## What the task requires
Because the pictures are not wanted, reproduce the rest of the records below exactly as they stand.

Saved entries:

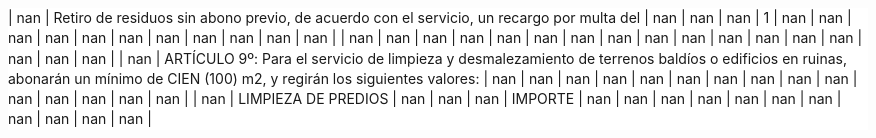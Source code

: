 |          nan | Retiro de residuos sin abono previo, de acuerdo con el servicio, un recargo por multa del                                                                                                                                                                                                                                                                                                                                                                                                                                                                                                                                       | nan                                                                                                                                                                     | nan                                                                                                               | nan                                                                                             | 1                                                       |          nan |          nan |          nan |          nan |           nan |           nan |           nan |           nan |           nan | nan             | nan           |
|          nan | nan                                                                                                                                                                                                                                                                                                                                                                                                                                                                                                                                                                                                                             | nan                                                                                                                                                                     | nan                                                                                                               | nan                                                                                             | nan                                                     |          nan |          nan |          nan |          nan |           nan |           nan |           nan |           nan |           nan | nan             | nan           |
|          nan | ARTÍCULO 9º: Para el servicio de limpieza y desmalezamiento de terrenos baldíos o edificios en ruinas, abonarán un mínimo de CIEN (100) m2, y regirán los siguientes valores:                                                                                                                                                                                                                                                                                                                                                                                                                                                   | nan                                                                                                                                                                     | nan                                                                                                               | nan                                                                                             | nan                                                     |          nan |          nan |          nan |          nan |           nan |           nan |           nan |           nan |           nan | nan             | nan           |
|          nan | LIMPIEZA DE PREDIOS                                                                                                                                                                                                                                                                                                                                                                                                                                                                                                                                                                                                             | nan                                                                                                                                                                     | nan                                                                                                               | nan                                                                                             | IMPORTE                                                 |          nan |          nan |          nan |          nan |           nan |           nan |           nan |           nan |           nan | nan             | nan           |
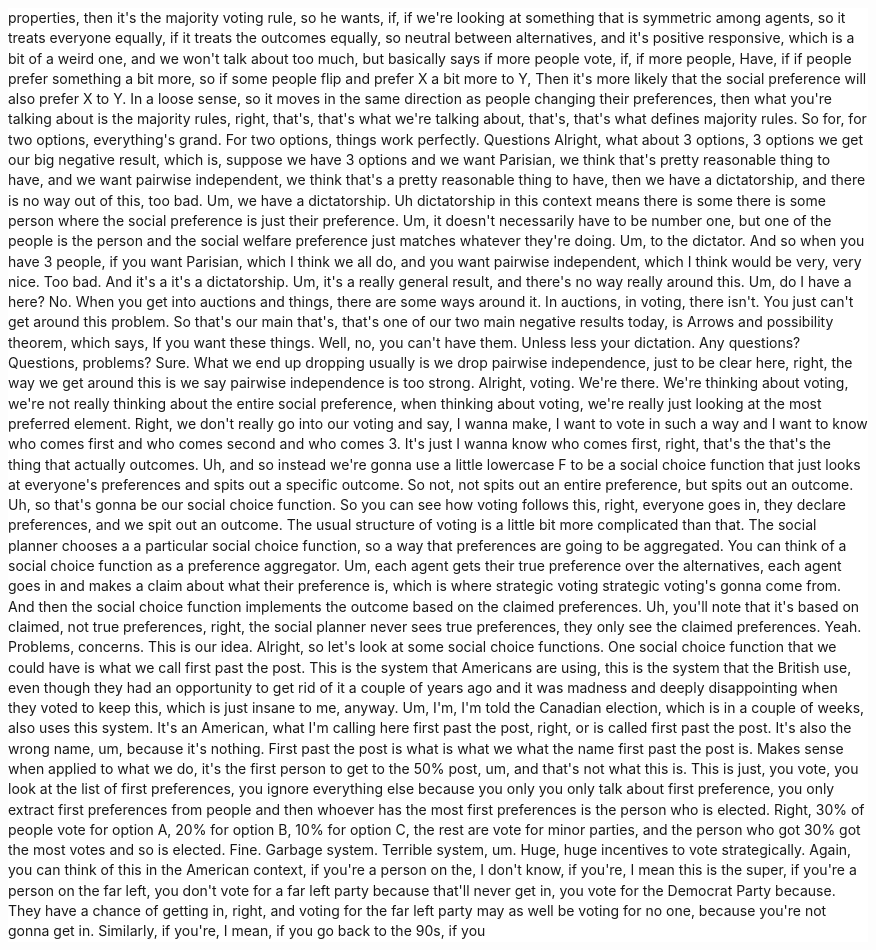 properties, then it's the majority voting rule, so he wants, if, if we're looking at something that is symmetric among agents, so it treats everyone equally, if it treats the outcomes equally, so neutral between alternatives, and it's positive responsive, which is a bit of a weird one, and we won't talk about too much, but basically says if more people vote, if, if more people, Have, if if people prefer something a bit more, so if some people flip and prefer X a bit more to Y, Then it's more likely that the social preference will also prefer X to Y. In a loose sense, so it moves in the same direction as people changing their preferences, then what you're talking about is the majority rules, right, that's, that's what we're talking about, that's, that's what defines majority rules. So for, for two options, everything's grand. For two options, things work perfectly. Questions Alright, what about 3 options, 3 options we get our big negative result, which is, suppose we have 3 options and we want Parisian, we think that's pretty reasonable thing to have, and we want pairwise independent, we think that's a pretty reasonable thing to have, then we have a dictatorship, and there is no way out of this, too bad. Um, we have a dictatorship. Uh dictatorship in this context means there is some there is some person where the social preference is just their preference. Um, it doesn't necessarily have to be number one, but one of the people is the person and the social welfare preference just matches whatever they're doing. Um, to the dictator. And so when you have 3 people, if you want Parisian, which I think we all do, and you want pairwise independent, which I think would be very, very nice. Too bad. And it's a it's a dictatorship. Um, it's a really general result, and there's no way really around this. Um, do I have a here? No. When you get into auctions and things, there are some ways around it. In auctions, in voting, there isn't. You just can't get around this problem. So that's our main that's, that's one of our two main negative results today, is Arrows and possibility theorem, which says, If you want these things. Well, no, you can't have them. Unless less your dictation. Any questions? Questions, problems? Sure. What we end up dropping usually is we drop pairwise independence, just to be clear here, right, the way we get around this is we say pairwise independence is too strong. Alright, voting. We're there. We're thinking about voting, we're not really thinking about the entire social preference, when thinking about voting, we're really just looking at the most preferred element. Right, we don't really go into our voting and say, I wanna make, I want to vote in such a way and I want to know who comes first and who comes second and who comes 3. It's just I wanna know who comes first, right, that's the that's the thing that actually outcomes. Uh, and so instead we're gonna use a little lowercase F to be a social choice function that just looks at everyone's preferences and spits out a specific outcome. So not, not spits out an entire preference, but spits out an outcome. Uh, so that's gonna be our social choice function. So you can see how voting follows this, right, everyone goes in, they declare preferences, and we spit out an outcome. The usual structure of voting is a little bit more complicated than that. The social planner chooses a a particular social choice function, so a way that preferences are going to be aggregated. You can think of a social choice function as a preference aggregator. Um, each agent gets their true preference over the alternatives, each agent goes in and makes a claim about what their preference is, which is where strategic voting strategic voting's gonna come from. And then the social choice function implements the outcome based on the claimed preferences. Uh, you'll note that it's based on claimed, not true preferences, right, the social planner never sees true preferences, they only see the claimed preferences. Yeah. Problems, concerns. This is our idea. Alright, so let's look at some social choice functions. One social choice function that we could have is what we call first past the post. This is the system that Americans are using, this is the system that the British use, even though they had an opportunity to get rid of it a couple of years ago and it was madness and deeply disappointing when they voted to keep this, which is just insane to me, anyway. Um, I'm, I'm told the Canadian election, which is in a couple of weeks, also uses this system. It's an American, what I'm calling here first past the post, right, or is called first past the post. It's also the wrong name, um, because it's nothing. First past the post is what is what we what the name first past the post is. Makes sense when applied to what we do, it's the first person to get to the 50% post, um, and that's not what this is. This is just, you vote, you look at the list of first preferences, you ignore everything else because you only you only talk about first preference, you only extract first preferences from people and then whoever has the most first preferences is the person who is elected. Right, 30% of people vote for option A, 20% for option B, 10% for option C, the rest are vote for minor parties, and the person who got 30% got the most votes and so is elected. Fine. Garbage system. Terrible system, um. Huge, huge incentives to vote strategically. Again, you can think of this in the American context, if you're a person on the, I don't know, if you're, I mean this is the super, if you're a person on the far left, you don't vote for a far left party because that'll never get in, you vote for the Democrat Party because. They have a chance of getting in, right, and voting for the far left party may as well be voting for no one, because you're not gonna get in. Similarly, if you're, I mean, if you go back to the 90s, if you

## Output
Source code

: |          nan | Retiro de residuos sin abono previo, de acuerdo con el servicio, un recargo por multa del                                                                                                                                                                                                                                                                                                                                                                                                                                                                                                                                       | nan                                                                                                                                                                     | nan                                                                                                               | nan                                                                                             | 1                                                       |          nan |          nan |          nan |          nan |           nan |           nan |           nan |           nan |           nan | nan             | nan           |
|          nan | nan                                                                                                                                                                                                                                                                                                                                                                                                                                                                                                                                                                                                                             | nan                                                                                                                                                                     | nan                                                                                                               | nan                                                                                             | nan                                                     |          nan |          nan |          nan |          nan |           nan |           nan |           nan |           nan |           nan | nan             | nan           |
|          nan | ARTÍCULO 9º: Para el servicio de limpieza y desmalezamiento de terrenos baldíos o edificios en ruinas, abonarán un mínimo de CIEN (100) m2, y regirán los siguientes valores:                                                                                                                                                                                                                                                                                                                                                                                                                                                   | nan                                                                                                                                                                     | nan                                                                                                               | nan                                                                                             | nan                                                     |          nan |          nan |          nan |          nan |           nan |           nan |           nan |           nan |           nan | nan             | nan           |
|          nan | LIMPIEZA DE PREDIOS                                                                                                                                                                                                                                                                                                                                                                                                                                                                                                                                                                                                             | nan                                                                                                                                                                     | nan                                                                                                               | nan                                                                                             | IMPORTE                                                 |          nan |          nan |          nan |          nan |           nan |           nan |           nan |           nan |           nan | nan             | nan           |
 properties, then it's the majority voting rule, so he wants, if, if we're looking at something that is symmetric among agents, so it treats everyone equally, if it treats the outcomes equally, so neutral between alternatives, and it's positive responsive, which is a bit of a weird one, and we won't talk about too much, but basically says if more people vote, if, if more people, Have, if if people prefer something a bit more, so if some people flip and prefer X a bit more to Y, Then it's more likely that the social preference will also prefer X to Y. In a loose sense, so it moves in the same direction as people changing their preferences, then what you're talking about is the majority rules, right, that's, that's what we're talking about, that's, that's what defines majority rules. So for, for two options, everything's grand. For two options, things work perfectly. Questions Alright, what about 3 options, 3 options we get our big negative result, which is, suppose we have 3 options and we want Parisian, we think that's pretty reasonable thing to have, and we want pairwise independent, we think that's a pretty reasonable thing to have, then we have a dictatorship, and there is no way out of this, too bad. Um, we have a dictatorship. Uh dictatorship in this context means there is some there is some person where the social preference is just their preference. Um, it doesn't necessarily have to be number one, but one of the people is the person and the social welfare preference just matches whatever they're doing. Um, to the dictator. And so when you have 3 people, if you want Parisian, which I think we all do, and you want pairwise independent, which I think would be very, very nice. Too bad. And it's a it's a dictatorship. Um, it's a really general result, and there's no way really around this. Um, do I have a here? No. When you get into auctions and things, there are some ways around it. In auctions, in voting, there isn't. You just can't get around this problem. So that's our main that's, that's one of our two main negative results today, is Arrows and possibility theorem, which says, If you want these things. Well, no, you can't have them. Unless less your dictation. Any questions? Questions, problems? Sure. What we end up dropping usually is we drop pairwise independence, just to be clear here, right, the way we get around this is we say pairwise independence is too strong. Alright, voting. We're there. We're thinking about voting, we're not really thinking about the entire social preference, when thinking about voting, we're really just looking at the most preferred element. Right, we don't really go into our voting and say, I wanna make, I want to vote in such a way and I want to know who comes first and who comes second and who comes 3. It's just I wanna know who comes first, right, that's the that's the thing that actually outcomes. Uh, and so instead we're gonna use a little lowercase F to be a social choice function that just looks at everyone's preferences and spits out a specific outcome. So not, not spits out an entire preference, but spits out an outcome. Uh, so that's gonna be our social choice function. So you can see how voting follows this, right, everyone goes in, they declare preferences, and we spit out an outcome. The usual structure of voting is a little bit more complicated than that. The social planner chooses a a particular social choice function, so a way that preferences are going to be aggregated. You can think of a social choice function as a preference aggregator. Um, each agent gets their true preference over the alternatives, each agent goes in and makes a claim about what their preference is, which is where strategic voting strategic voting's gonna come from. And then the social choice function implements the outcome based on the claimed preferences. Uh, you'll note that it's based on claimed, not true preferences, right, the social planner never sees true preferences, they only see the claimed preferences. Yeah. Problems, concerns. This is our idea. Alright, so let's look at some social choice functions. One social choice function that we could have is what we call first past the post. This is the system that Americans are using, this is the system that the British use, even though they had an opportunity to get rid of it a couple of years ago and it was madness and deeply disappointing when they voted to keep this, which is just insane to me, anyway. Um, I'm, I'm told the Canadian election, which is in a couple of weeks, also uses this system. It's an American, what I'm calling here first past the post, right, or is called first past the post. It's also the wrong name, um, because it's nothing. First past the post is what is what we what the name first past the post is. Makes sense when applied to what we do, it's the first person to get to the 50% post, um, and that's not what this is. This is just, you vote, you look at the list of first preferences, you ignore everything else because you only you only talk about first preference, you only extract first preferences from people and then whoever has the most first preferences is the person who is elected. Right, 30% of people vote for option A, 20% for option B, 10% for option C, the rest are vote for minor parties, and the person who got 30% got the most votes and so is elected. Fine. Garbage system. Terrible system, um. Huge, huge incentives to vote strategically. Again, you can think of this in the American context, if you're a person on the, I don't know, if you're, I mean this is the super, if you're a person on the far left, you don't vote for a far left party because that'll never get in, you vote for the Democrat Party because. They have a chance of getting in, right, and voting for the far left party may as well be voting for no one, because you're not gonna get in. Similarly, if you're, I mean, if you go back to the 90s, if you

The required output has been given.